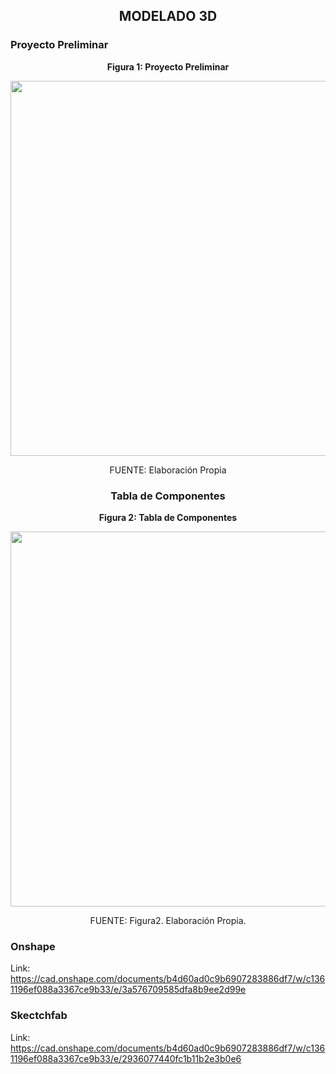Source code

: ## <p align=center>MODELADO 3D</p>

### Proyecto Preliminar 

<p align="center"><strong>Figura 1: Proyecto Preliminar</strong></p>

<p align="center"><img src="https://github.com/stephany-toribio/Repositorio-BioTech/blob/main/Imagenes/bosque_mundial.jpeg" width="600" style="margin: auto;"></p>

<p align="center" class="note text-center note-white">FUENTE: Elaboración Propia</p>

### <p align=center>Tabla de Componentes</p>

<p align="center"><strong>Figura 2: Tabla de Componentes</strong></p>

<p align="center"><img src="https://github.com/stephany-toribio/Repositorio-BioTech/blob/main/Imagenes/componentes.png" width="600" style="margin: auto;"></p>

<p align="center" class="note text-center note-white">FUENTE: Figura2. Elaboración Propia.</p>

### Onshape

Link: https://cad.onshape.com/documents/b4d60ad0c9b6907283886df7/w/c1361196ef088a3367ce9b33/e/3a576709585dfa8b9ee2d99e 

### Skectchfab

Link: https://cad.onshape.com/documents/b4d60ad0c9b6907283886df7/w/c1361196ef088a3367ce9b33/e/2936077440fc1b11b2e3b0e6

◇ ◇ ◇

Work required: In the records, find every line that has the string "github" and copy it.

Task result:
<p align="center"><img src="https://github.com/stephany-toribio/Repositorio-BioTech/blob/main/Imagenes/bosque_mundial.jpeg" width="600" style="margin: auto;"></p>
<p align="center"><img src="https://github.com/stephany-toribio/Repositorio-BioTech/blob/main/Imagenes/componentes.png" width="600" style="margin: auto;"></p>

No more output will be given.